To start off with some films that have already been mentioned …
How could I forget Sweetgrass? Jim, you said it: there’s nothing quite like it, and I hope it will find a larger audience on DVD. As I wrote in my review back in June, “whereas so many documentaries feel like long-form journalism (not that there’s anything wrong with that), Sweetgrass is cinema. It’s without omniscient narration, talking-head interviews or any other clues that might help explain what’s going on. It’s an experience, not a lecture. It’s something to feel, not something to learn.” And, boy, we feel it: the cold, the damp, the monotony, the tranquility. It’s all there. Aesthetically, it’s far from flashy – and those hoping for Planet Earth-esque HD imagery will be sorely disappointed – but there are two zooms in Sweetgrass that rival anything else I’ve seen all year: one that backs away from a very intimate (and hilarious) moment to bask in the majestic yet punishing surroundings, and one that zooms in from a striking panorama to show us how all those creatures are moving right along, hoofloose and fancy free, amidst the awe-striking terrain.
Also, how could I forget Blue Valentine, which so gracefully weaves heart-swells with heartbreak? I felt overcome with warmth during the scene in which Ryan Gosling’s Dean serenades Michelle Williams’ tap-dancing Cindy with his miniature guitar, not just because their musical flirtation is so sweetly performed but because director Derek Cianfrance frames it all so tenderly, giving Dean and Cindy their own private nook on public sidewalk. That scene really has no business working, but somehow it does. And if in moments here and there Blue Valentine has a heavier hand than it needs, what sets it apart are its so many moments of small, unflinching reality. The best scene, for my money, is the one just after Dean and Cindy finally lose it: Cindy has demanded a divorce, Dean has thrown his wedding ring into some tall weeds, and they’re about to drive off and leave the scene of the crime when Dean hops out of the car, walks over to those weeds and starts looking for his wedding ring – and then, moments later, Cindy joins him. At that moment, their relationship is over. There’s no hope. There’s no reason to find the ring. But they search anyway, because they once loved one another so much, and they can’t bear to disrespect that love more than they already have. They can’t stand one another, but they also can’t stand to hurt one another. Life is like that. Messy. It’s a simple scene that says so much.

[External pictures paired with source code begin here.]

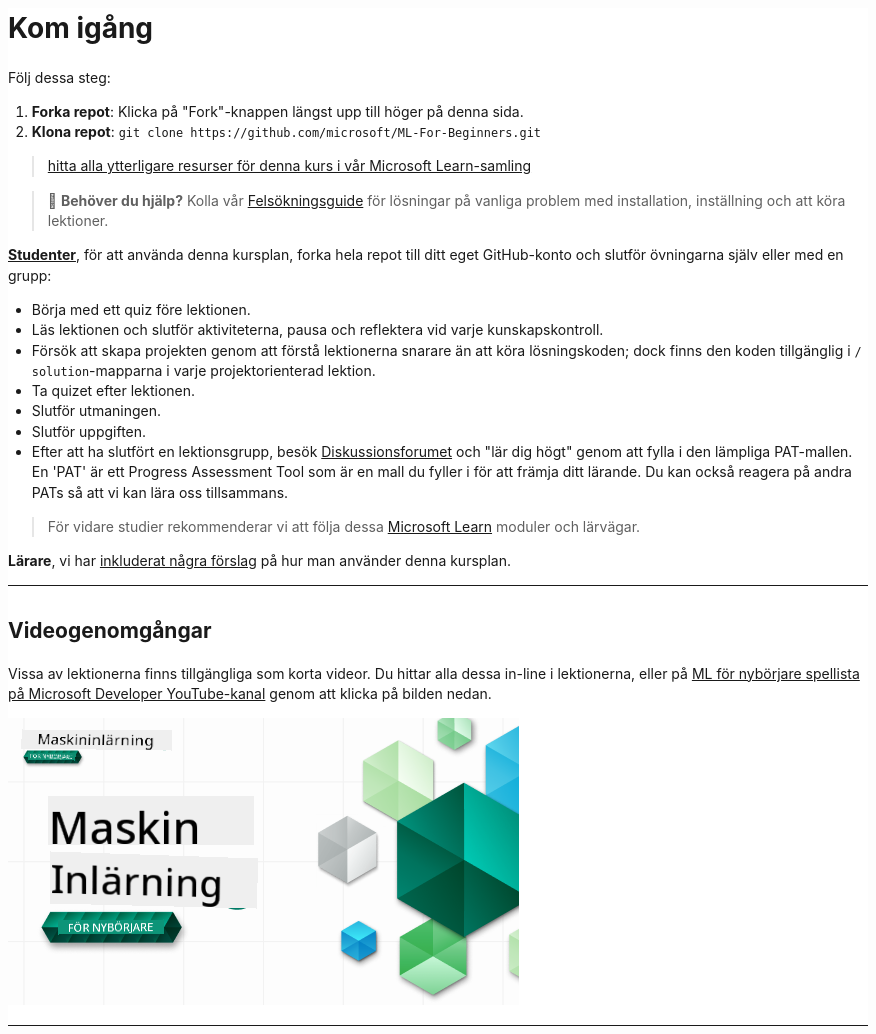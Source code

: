 # Kom igång

Följ dessa steg:
1. **Forka repot**: Klicka på "Fork"-knappen längst upp till höger på denna sida.
2. **Klona repot**:   `git clone https://github.com/microsoft/ML-For-Beginners.git`

> [hitta alla ytterligare resurser för denna kurs i vår Microsoft Learn-samling](https://learn.microsoft.com/en-us/collections/qrqzamz1nn2wx3?WT.mc_id=academic-77952-bethanycheum)

> 🔧 **Behöver du hjälp?** Kolla vår [Felsökningsguide](TROUBLESHOOTING.md) för lösningar på vanliga problem med installation, inställning och att köra lektioner.


**[Studenter](https://aka.ms/student-page)**, för att använda denna kursplan, forka hela repot till ditt eget GitHub-konto och slutför övningarna själv eller med en grupp:

- Börja med ett quiz före lektionen.
- Läs lektionen och slutför aktiviteterna, pausa och reflektera vid varje kunskapskontroll.
- Försök att skapa projekten genom att förstå lektionerna snarare än att köra lösningskoden; dock finns den koden tillgänglig i `/solution`-mapparna i varje projektorienterad lektion.
- Ta quizet efter lektionen.
- Slutför utmaningen.
- Slutför uppgiften.
- Efter att ha slutfört en lektionsgrupp, besök [Diskussionsforumet](https://github.com/microsoft/ML-For-Beginners/discussions) och "lär dig högt" genom att fylla i den lämpliga PAT-mallen. En 'PAT' är ett Progress Assessment Tool som är en mall du fyller i för att främja ditt lärande. Du kan också reagera på andra PATs så att vi kan lära oss tillsammans.

> För vidare studier rekommenderar vi att följa dessa [Microsoft Learn](https://docs.microsoft.com/en-us/users/jenlooper-2911/collections/k7o7tg1gp306q4?WT.mc_id=academic-77952-leestott) moduler och lärvägar.

**Lärare**, vi har [inkluderat några förslag](for-teachers.md) på hur man använder denna kursplan.

---

## Videogenomgångar

Vissa av lektionerna finns tillgängliga som korta videor. Du hittar alla dessa in-line i lektionerna, eller på [ML för nybörjare spellista på Microsoft Developer YouTube-kanal](https://aka.ms/ml-beginners-videos) genom att klicka på bilden nedan.

[![ML för nybörjare banner](../../translated_images/ml-for-beginners-video-banner.63f694a100034bc6251134294459696e070a3a9a04632e9fe6a24aa0de4a7384.sv.png)](https://aka.ms/ml-beginners-videos)

---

On that note, how could I forget the second scene in The Social Network, when we watch Mark Zuckerberg walking through the Harvard campus, removed from the very kind of social interaction that he’ll soon try to foster online? How could I forget the name of the restaurant owned by Mark Ruffalo’s Paul in The Kids Are All Right, “WYSIWYG,” the acronym for “What You See Is What You Get,” thus doubling as the perfect name for a restaurant that serves organic food and the perfect key to understanding Paul. (If the film made any overt reference to the restaurant’s name whatsoever, such as calling it by name, rather than letting it hang there in the background, it would have ruined the moment.) And how could I forget Annette Bening’s terrific performance in The Great Outdoors, when … oh, sorry. I had an Armond White moment there. Moving on …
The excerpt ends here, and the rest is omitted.